Thank you, Greg. So as you all know, Chris will officially retire as President and CEO of Emera on March 2019, making this his last investor conference call. Chris has been CEO of Emera from 13 years, which means he has lead more than 50 analyst calls, where he mapped out his plans for Emera and shared a vision for growth. And he has been instrumental in making that vision a reality. During his time as CEO, Emera's asset have grown from about $4 billion to $29 billion. Emera's annual total shareholder return has been about 12% compared to 8% for the TSX utilities index. The share price is 2.5 times what it was when he became CEO and the total shareholder return under his leadership has been about 380%. It would be an understatement to say that Chris has shaped this company. To say he remade it would be a better description. And we certainly would not be in a position we are today without him. All in the way, he assembled and developed a strong leadership team that has been inspired by his vision. We plan to do him proud by continuing the record of success that he has established. On behalf of the entire team at Emera, thank you Chris. Your brilliance, dedication, vision and hardwork have transformed our company. We will miss you, but we are ready and excited to continue your work and to continue to build Emera. With that, we will open the call for questions.
[Operator Instructions] Your first question comes from the line of Linda Ezergailis from TD Securities. Please go ahead. Your line is open.
Before I ask my question maybe I just wanted to wish Chris all the best on his retirement and congratulations on a very successful career.
And now maybe we can move to one of the dynamic conversations you are probably having right now with your debt rating agencies. Can you comment on how the debt rating agencies are looking at some of the effects of U.S. tax reform on your business and how that might inform your financing plans going forward?

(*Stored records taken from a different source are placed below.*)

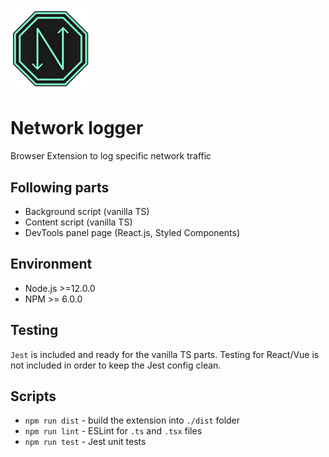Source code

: 
# <img src='https://raw.githubusercontent.com/ShinaZin/network-logger/master/assets/icons/icon128.png' height='128' alt='Netlogger Logo' aria-label='Network logger'/> 
# Network logger

Browser Extension to log specific network traffic

## Following parts

* Background script (vanilla TS)
* Content script (vanilla TS)
* DevTools panel page (React.js, Styled Components)

## Environment

* Node.js >=12.0.0
* NPM >= 6.0.0


## Testing

`Jest` is included and ready for the vanilla TS parts. Testing for React/Vue is not included in order to keep the Jest config clean.

## Scripts

* `npm run dist` - build the extension into `./dist` folder
* `npm run lint` - ESLint for `.ts` and `.tsx` files
* `npm run test` - Jest unit tests
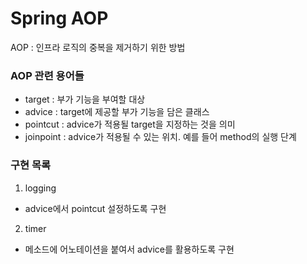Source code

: # Spring AOP
AOP : 인프라 로직의 중복을 제거하기 위한 방법

### AOP 관련 용어들
- target : 부가 기능을 부여할 대상
- advice : target에 제공할 부가 기능을 담은 클래스
- pointcut : advice가 적용될 target을 지정하는 것을 의미
- joinpoint : advice가 적용될 수 있는 위치. 예를 들어 method의 실행 단계

### 구현 목록
1. logging
- advice에서 pointcut 설정하도록 구현

2. timer
- 메소드에 어노테이션을 붙여서 advice를 활용하도록 구현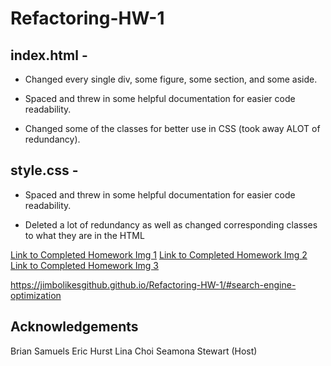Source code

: # Refactoring-HW-1

index.html - 
----------
* Changed every single div, some figure, some section, and some aside.

* Spaced and threw in some helpful documentation for easier code readability.

* Changed some of the classes for better use in CSS (took away ALOT of redundancy).

style.css - 
---------
* Spaced and threw in some helpful documentation for easier code readability.

* Deleted a lot of redundancy as well as changed corresponding classes to what they are in the HTML

[Link to Completed Homework Img 1](./assets/images/homework-1-screenshot.png)
[Link to Completed Homework Img 2](./assets/images/homework-2-screenshot-2.png)
[Link to Completed Homework Img 3](./assets/images/homework-1-screenshot-3.png)

https://jimbolikesgithub.github.io/Refactoring-HW-1/#search-engine-optimization

Acknowledgements
----------------
Brian Samuels
Eric Hurst
Lina Choi
Seamona Stewart (Host)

I think we’re seeing certainly from our perspective I think S&P is taking the view that they are waiting to see it unfold and how individual companies are companies are going to react to it because the implications of it will be different by company and quite frankly even within a different by the various utilities that they own. Moody’s on the other hand, I think has formed probably a little bit more a pessimistic view, they changed the outlook I think 23 or 24 companies few weeks ago and obviously changed our look in December in part of the pressure. So we are working through it. We are I think probably a little more optimistic than we might have been maybe a few -- a couple of months ago. But I still think it’s a little bit too early to tell what the long term implications are.

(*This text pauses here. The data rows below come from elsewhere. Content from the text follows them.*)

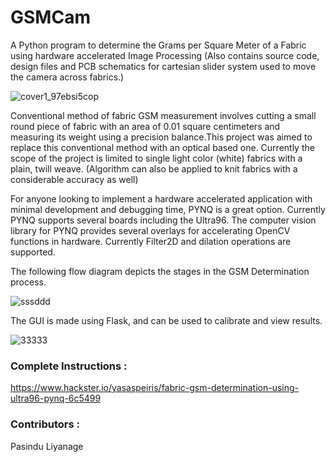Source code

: # GSMCam
A Python program to determine the Grams per Square Meter of a Fabric using hardware accelerated Image Processing
(Also contains source code, design files and PCB schematics for cartesian slider system used to move the camera across fabrics.)

![cover1_97ebsi5cop](https://user-images.githubusercontent.com/20635670/120110813-c33bf200-c18c-11eb-8a1f-5e5f48039571.jpg)

Conventional method of fabric GSM measurement involves cutting a small round piece of fabric with an area of 0.01 square centimeters and measuring its weight using a precision balance.This project was aimed to replace this conventional method with an optical based one. Currently the scope of the project is limited to single light color (white) fabrics with a plain, twill weave. (Algorithm can also be applied to knit fabrics with a considerable accuracy as well)

For anyone looking to implement a hardware accelerated application with minimal development and debugging time, PYNQ is a great option. Currently PYNQ supports several boards including the Ultra96. The computer vision library for PYNQ provides several overlays for accelerating OpenCV functions in hardware. Currently Filter2D and dilation operations are supported. 


The following flow diagram depicts the stages in the GSM Determination process.

![sssddd](https://user-images.githubusercontent.com/20635670/51759809-10a48200-20ef-11e9-84cc-d46a29176133.jpg)


The GUI is made using Flask, and can be used to calibrate and view results.

![33333](https://user-images.githubusercontent.com/20635670/51759866-36ca2200-20ef-11e9-8d12-da7225b2df38.jpg)


### Complete Instructions : 
https://www.hackster.io/yasaspeiris/fabric-gsm-determination-using-ultra96-pynq-6c5499


### Contributors : 

Pasindu Liyanage

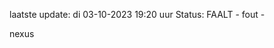 laatste update: 
di 03-10-2023 19:20   uur 
Status: FAALT - fout - 
<div class="service R">nexus</div>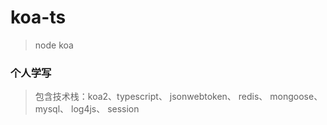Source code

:# koa-ts

> node koa

### 个人学写

> 包含技术栈：koa2、typescript、 jsonwebtoken、 redis、 mongoose、 mysql、 log4js、 session
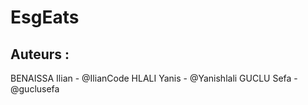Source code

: # EsgEats

## Auteurs :
BENAISSA Ilian - @IlianCode
HLALI Yanis - @Yanishlali
GUCLU Sefa - @guclusefa
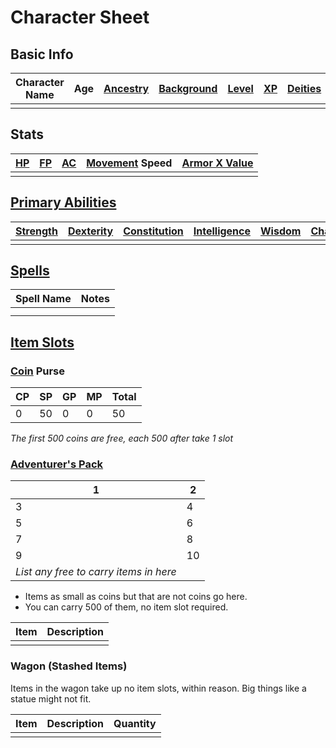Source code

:# Character Sheet

## Basic Info

|Character Name|Age|[Ancestry](../../Player%20Characters/Ancenstries/Ancestry.md)|[Background](../../Player%20Characters/Backgrounds.md)|[Level](../../Player%20Characters/Derived%20Statistics/Level.md)|[XP](../../Player%20Characters/Derived%20Statistics/Experience%20Points.md)|[Deities](../../Magic/Spells/Deities/Deities.md)|
|--------------|---|--------|----------|-----|--|-------|
||||||||

## Stats

|[HP](../../Player%20Characters/Derived%20Statistics/Health%20Points.md)|[FP](../../Player%20Characters/Derived%20Statistics/Fatigue%20Points.md)|[AC](../../Player%20Characters/Derived%20Statistics/Armor%20Class.md)|[Movement](../../Game%20Procedures/Movement.md) Speed|[Armor X Value](../../Items/Equipment/Individual%20Item%20Cards/Armors/Armor%20Properties/Armor%20X%20Property.md)|
|--|--|--|--------------|-------------|
||||||

## [Primary Abilities](../../Player%20Characters/Chosen%20Statistics/Ability%20Scores.md)

|[Strength](../../Player%20Characters/Chosen%20Statistics/Strength.md)|[Dexterity](../../Player%20Characters/Chosen%20Statistics/Dexterity.md)|[Constitution](../../Player%20Characters/Chosen%20Statistics/Constitution.md)|[Intelligence](../../Player%20Characters/Chosen%20Statistics/Intelligence.md)|[Wisdom](../../Player%20Characters/Chosen%20Statistics/Wisdom.md)<br>|[Charisma](../../Player%20Characters/Chosen%20Statistics/Charisma.md)<br>|
|--------|---------|------------|------------|------|--------|
|||||||

## [Spells](../../Magic/Spells.md)

|Spell Name|Notes|
|----------|-----|
|||
|||

## [Item Slots](../../Player%20Characters/Derived%20Statistics/Item%20Slots.md)

### [Coin](../../Economy/Coins.md) Purse

|CP|SP|GP|MP|Total|
|--|--|--|--|-----|
|0|50|0|0|50|

<!-- TBLFM: @>$5=sum($1..$-1) -->

*The first 500 coins are free, each 500 after take 1 slot*

### [Adventurer's Pack](../../Items/Equipment/Individual%20Item%20Cards/Gear/100%20Coins/Adventurer's%20Pack.md)

|1|2|
|-|-|
|3|4|
|5|6|
|7|8|
|9|10|
|*List any free to carry items in here*||

* Items as small as coins but that are not coins go here.
* You can carry 500 of them, no item slot required.

|Item|Description|
|----|-----------|
|||

### Wagon (Stashed Items)

Items in the wagon take up no item slots, within reason. Big things like a statue might not fit.

|Item|Description|Quantity|
|----|-----------|--------|
||||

I think the other thing I might add to it Linda -- it's Scott, is that we’ve stated our attention to return our capital structure to our targeted level by the end of the decade. Tax reform has not changed that initiative. So our overall view is to our financing plan and approach to it fundamentally is not different. Of course we’re mindful of credit metrics and achieving certain thresholds that obviously continue to be a focus. But our broad overall approach to where our folks on our balance sheet and therefore our approach to financing over the period between now and the end of the decade is fundamentally not different from where it was before.
Now maybe just as a follow-up. You mentioned that you're exploring alternatives to minimize the effects on earnings and cash flow of this U.S. tax reform. You mentioned the AMT refund next year, the storm recovery this year. Can you maybe comment on what other alternatives there might be at your disposal potentially?

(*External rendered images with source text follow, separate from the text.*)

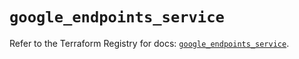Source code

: # `google_endpoints_service`

Refer to the Terraform Registry for docs: [`google_endpoints_service`](https://registry.terraform.io/providers/hashicorp/google-beta/6.39.0/docs/resources/google_endpoints_service).
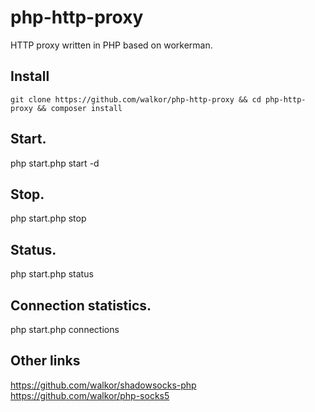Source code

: # php-http-proxy
HTTP proxy written in PHP based on workerman.

## Install
`git clone https://github.com/walkor/php-http-proxy && cd php-http-proxy && composer install`

## Start.

php start.php start -d

## Stop.

php start.php stop

## Status.

php start.php status

## Connection statistics.

php start.php connections

## Other links 
https://github.com/walkor/shadowsocks-php  
https://github.com/walkor/php-socks5

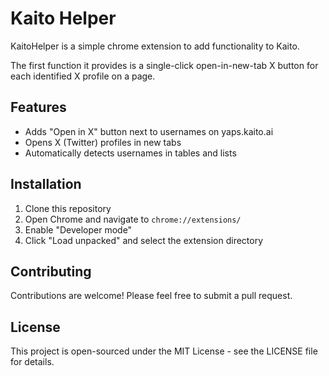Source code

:# Kaito Helper

KaitoHelper is a simple chrome extension to add functionality to Kaito.

The first function it provides is a single-click open-in-new-tab X button for each identified X profile on a page.

## Features

- Adds "Open in X" button next to usernames on yaps.kaito.ai
- Opens X (Twitter) profiles in new tabs
- Automatically detects usernames in tables and lists

## Installation

1. Clone this repository
2. Open Chrome and navigate to `chrome://extensions/`
3. Enable "Developer mode"
4. Click "Load unpacked" and select the extension directory

## Contributing

Contributions are welcome! Please feel free to submit a pull request.

## License

This project is open-sourced under the MIT License - see the LICENSE file for details.
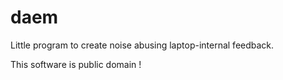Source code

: # daem
Little program to create noise abusing laptop-internal feedback.

This software is public domain !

Again, I think Linda it gets into every one of our U.S. utilities is going to go through a normal regulatory process to rebalance rates to reflect the lower income tax expense. And so I think it was last week or the week before Peoples Gas reached an agreement where there adjustment in 2018 will not be effect until February of 6. So that means for the first five six weeks of the year, that will be savings on cash flow going back to customers but it will also provide a little bit of underpinning for the earnings for this current year, which also happens to coincide with their largest four to five weeks of the year. So it’s things like that, it’s being able to utilize maybe some of those savings for some of our other utilities that have distribution rate case basing them to lower with that could otherwise be. So it’s all of those kinds of things, but it is very specific I would suggest with each and every utility.
Your next question comes from the line of Bob Hope from Scotiabank. Please go ahead, your line is open.
I guess just keeping on the U.S. tax reform theme, I guess two questions here. First on the ability to properly allocate the U.S. Holdco interest. Is that based on your current reading of the act or do you expect that will be as a result of additional clarity moving forward there?
It's certainly based on our current read on the act, but we're also relying on the engagement and work that as an electric institute is doing. We’ve had financial advisors look at it as well. And I think in general tax -- our tax advisors as well as the industry representatives are feeling pretty confident that that will be allocatable debt and therefore the interest deductibility will be preserved.
And then if we just look on the downside there, if it is not the case you have an estimate of EPS or FFO?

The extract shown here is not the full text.